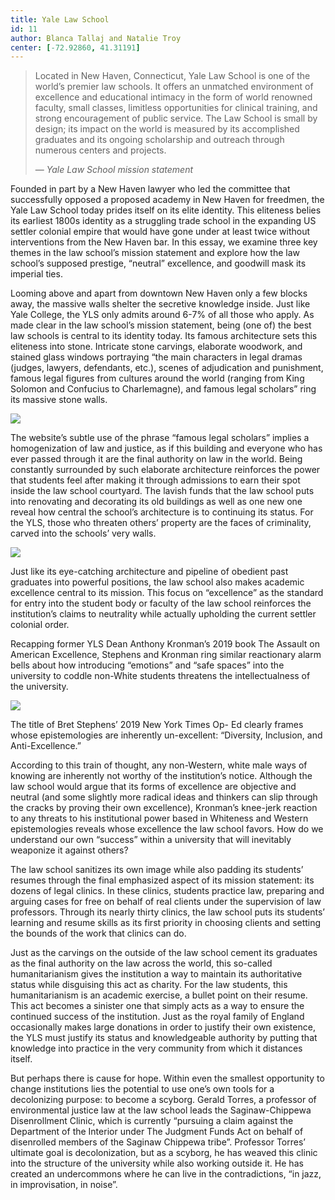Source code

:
 ```yaml
---
title: Yale Law School
id: 11
author: Blanca Tallaj and Natalie Troy
center: [-72.92860, 41.31191]
---
```


> Located in New Haven, Connecticut, Yale Law School is one
> of the world’s premier law schools. It offers an unmatched
> environment of excellence and educational intimacy in the form of
> world renowned faculty, small classes, limitless opportunities for
> clinical training, and strong encouragement of public service. The
> Law School is small by design; its impact on the world is measured
> by its accomplished graduates and its ongoing scholarship and
> outreach through numerous centers and projects.
>
> &mdash; <cite>Yale Law School mission statement</cite>

Founded in part by a New Haven lawyer who led the committee that
successfully opposed a proposed academy in New Haven for freedmen, the
Yale Law School today prides itself on its elite identity. This
eliteness belies its earliest 1800s identity as a struggling trade
school in the expanding US settler colonial empire that would have
gone under at least twice without interventions from the New Haven
bar. In this essay, we examine three key themes in the law school’s
mission statement and explore how the law school’s supposed prestige,
“neutral” excellence, and goodwill mask its imperial ties.

Looming above and apart from downtown New Haven only a few blocks
away, the massive walls shelter the secretive knowledge inside. Just
like Yale College, the YLS only admits around 6-7% of all those who
apply. As made clear in the law school’s mission statement, being (one
of) the best law schools is central to its identity today. Its famous
architecture sets this eliteness into stone. Intricate stone carvings,
elaborate woodwork, and stained glass windows portraying “the main
characters in legal dramas (judges, lawyers, defendants, etc.), scenes
of adjudication and punishment, famous legal figures from cultures
around the world (ranging from King Solomon and Confucius to
Charlemagne), and famous legal scholars” ring its massive stone walls.

<div class="container">
  <img src="/images/yls/1.png"/>
</div>

The website’s subtle use of the phrase “famous legal scholars” implies
a homogenization of law and justice, as if this building and everyone
who has ever passed through it are the final authority on law in the
world. Being constantly surrounded by such elaborate architecture
reinforces the power that students feel after making it through
admissions to earn their spot inside the law school courtyard. The
lavish funds that the law school puts into renovating and decorating
its old buildings as well as one new one reveal how central the
school’s architecture is to continuing its status. For the YLS, those
who threaten others’ property are the faces of criminality, carved
into the schools’ very walls.

<div class="container right">
  <img src="/images/yls/2.png"/>
</div>

Just like its eye-catching architecture and pipeline of obedient past
graduates into powerful positions, the law school also makes academic
excellence central to its mission. This focus on “excellence” as the
standard for entry into the student body or faculty of the law school
reinforces the institution’s claims to neutrality while actually
upholding the current settler colonial order.

Recapping former YLS Dean Anthony Kronman’s 2019 book The Assault on
American Excellence, Stephens and Kronman ring similar reactionary
alarm bells about how introducing “emotions” and “safe spaces” into
the university to coddle non-White students threatens the
intellectualness of the university.

<div class="container left">
  <img src="/images/yls/4.png"/>
</div>

The title of Bret Stephens’ 2019 New York Times Op- Ed clearly frames
whose epistemologies are inherently un-excellent: “Diversity,
Inclusion, and Anti-Excellence.”

According to this train of thought, any non-Western, white male ways
of knowing are inherently not worthy of the institution’s notice.
Although the law school would argue that its forms of excellence are
objective and neutral (and some slightly more radical ideas and
thinkers can slip through the cracks by proving their own excellence),
Kronman’s knee-jerk reaction to any threats to his institutional power
based in Whiteness and Western epistemologies reveals whose excellence
the law school favors. How do we understand our own “success” within a
university that will inevitably weaponize it against others?

The law school sanitizes its own image while also padding its
students’ resumes through the final emphasized aspect of its mission
statement: its dozens of legal clinics. In these clinics, students
practice law, preparing and arguing cases for free on behalf of real
clients under the supervision of law professors. Through its nearly
thirty clinics, the law school puts its students’ learning and resume
skills as its first priority in choosing clients and setting the
bounds of the work that clinics can do.

Just as the carvings on the outside of the law school cement its
graduates as the final authority on the law across the world, this
so-called humanitarianism gives the institution a way to maintain its
authoritative status while disguising this act as charity. For the law
students, this humanitarianism is an academic exercise, a bullet point
on their resume. This act becomes a sinister one that simply acts as a
way to ensure the continued success of the institution. Just as the
royal family of England occasionally makes large donations in order to
justify their own existence, the YLS must justify its status and
knowledgeable authority by putting that knowledge into practice in the
very community from which it distances itself.

But perhaps there is cause for hope. Within even the smallest
opportunity to change institutions lies the potential to use one’s own
tools for a decolonizing purpose: to become a scyborg. Gerald Torres,
a professor of environmental justice law at the law school leads the
Saginaw-Chippewa Disenrollment Clinic, which is currently “pursuing a
claim against the Department of the Interior under The Judgment Funds
Act on behalf of disenrolled members of the Saginaw Chippewa tribe”.
Professor Torres’ ultimate goal is decolonization, but as a scyborg,
he has weaved this clinic into the structure of the university while
also working outside it. He has created an undercommons where he can
live in the contradictions, “in jazz, in improvisation, in noise”.

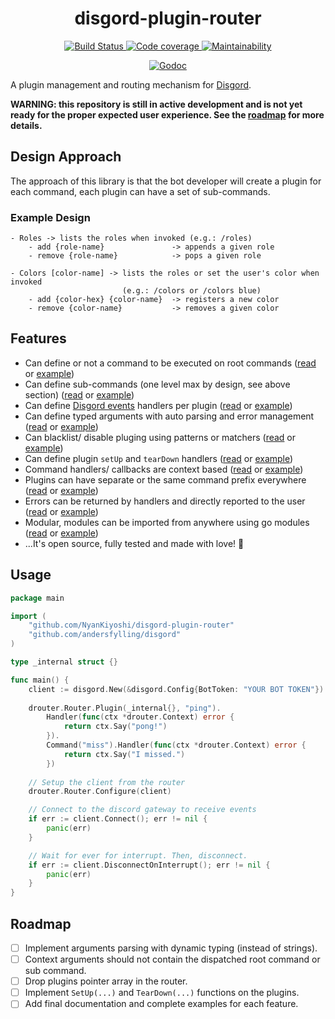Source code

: <div align='center'>
  <h1>disgord-plugin-router</h1>
  <p>
    <a href='https://travis-ci.org/NyanKiyoshi/disgord-plugin-router'>
      <img src='https://travis-ci.org/NyanKiyoshi/disgord-plugin-router.svg?branch=master'
           alt='Build Status' />
    </a>
    <a href='https://codecov.io/gh/NyanKiyoshi/disgord-plugin-router'>
      <img src='https://codecov.io/gh/NyanKiyoshi/disgord-plugin-router/branch/master/graph/badge.svg'
           alt='Code coverage' />
    </a>
    <a href='https://codeclimate.com/github/NyanKiyoshi/disgord-plugin-router/maintainability'>
      <img src='https://api.codeclimate.com/v1/badges/cabe385f12ad3b20d336/maintainability'
           alt='Maintainability' />
    </a>
  </p>
  <p>
    <a href='https://godoc.org/github.com/NyanKiyoshi/disgord-plugin-router'>
      <img src='https://godoc.org/github.com/NyanKiyoshi/disgord-plugin-router?status.svg'
           alt='Godoc' />
    </a>
  </p>
</div>

A plugin management and routing mechanism for
[Disgord](https://github.com/andersfylling/disgord).

**WARNING: this repository is still in active development and is not yet ready 
for the proper expected user experience. See the [roadmap](#roadmap) for more details.**


## Design Approach
The approach of this library is that the bot developer will create a plugin 
for each command, each plugin can have a set of sub-commands.

### Example Design
```
- Roles -> lists the roles when invoked (e.g.: /roles)
    - add {role-name}               -> appends a given role
    - remove {role-name}            -> pops a given role

- Colors [color-name] -> lists the roles or set the user's color when invoked 
                         (e.g.: /colors or /colors blue)
    - add {color-hex} {color-name}  -> registers a new color
    - remove {color-name}           -> removes a given color
```

## Features
<!-- TODO: update links -->
- Can define or not a command to be executed on root commands
  ([read](#) or [example](#))
- Can define sub-commands (one level max by design, see above section)
  ([read](#) or [example](#))
- Can define [Disgord events](https://godoc.org/github.com/andersfylling/disgord/event) 
  handlers per plugin ([read](#) or [example](#))
- Can define typed arguments with auto parsing and error management ([read](#) or [example](#))
- Can blacklist/ disable pluging using patterns or matchers ([read](#) or [example](#))
- Can define plugin `setUp` and `tearDown` handlers ([read](#) or [example](#))
- Command handlers/ callbacks are context based ([read](#) or [example](#))
- Plugins can have separate or the same command prefix everywhere ([read](#) or [example](#))
- Errors can be returned by handlers and directly reported to the user ([read](#) or [example](#))
- Modular, modules can be imported from anywhere using go modules ([read](#) or [example](#))
- ...It's open source, fully tested and made with love! 🚀


## Usage
```go
package main

import (
	"github.com/NyanKiyoshi/disgord-plugin-router"
	"github.com/andersfylling/disgord"
)

type _internal struct {}

func main() {
	client := disgord.New(&disgord.Config{BotToken: "YOUR BOT TOKEN"})
	
	drouter.Router.Plugin(_internal{}, "ping").
		Handler(func(ctx *drouter.Context) error {
			return ctx.Say("pong!")
		}).
		Command("miss").Handler(func(ctx *drouter.Context) error {
			return ctx.Say("I missed.")
		})
	
	// Setup the client from the router
	drouter.Router.Configure(client)

	// Connect to the discord gateway to receive events
	if err := client.Connect(); err != nil {
		panic(err)
	}

	// Wait for ever for interrupt. Then, disconnect.
	if err := client.DisconnectOnInterrupt(); err != nil {
		panic(err)
	}
}
```


## Roadmap
- [ ] Implement arguments parsing with dynamic typing (instead of strings).
- [ ] Context arguments should not contain the dispatched root command or sub command.
- [ ] Drop plugins pointer array in the router.
- [ ] Implement `SetUp(...)` and `TearDown(...)` functions on the plugins.
- [ ] Add final documentation and complete examples for each feature.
= = = =
What the exercise asks:
Wherever a line in the data above holds "handlers", copy that line.

Response to this task:
  handlers per plugin ([read](#) or [example](#))
- Can define plugin `setUp` and `tearDown` handlers ([read](#) or [example](#))
- Command handlers/ callbacks are context based ([read](#) or [example](#))
- Errors can be returned by handlers and directly reported to the user ([read](#) or [example](#))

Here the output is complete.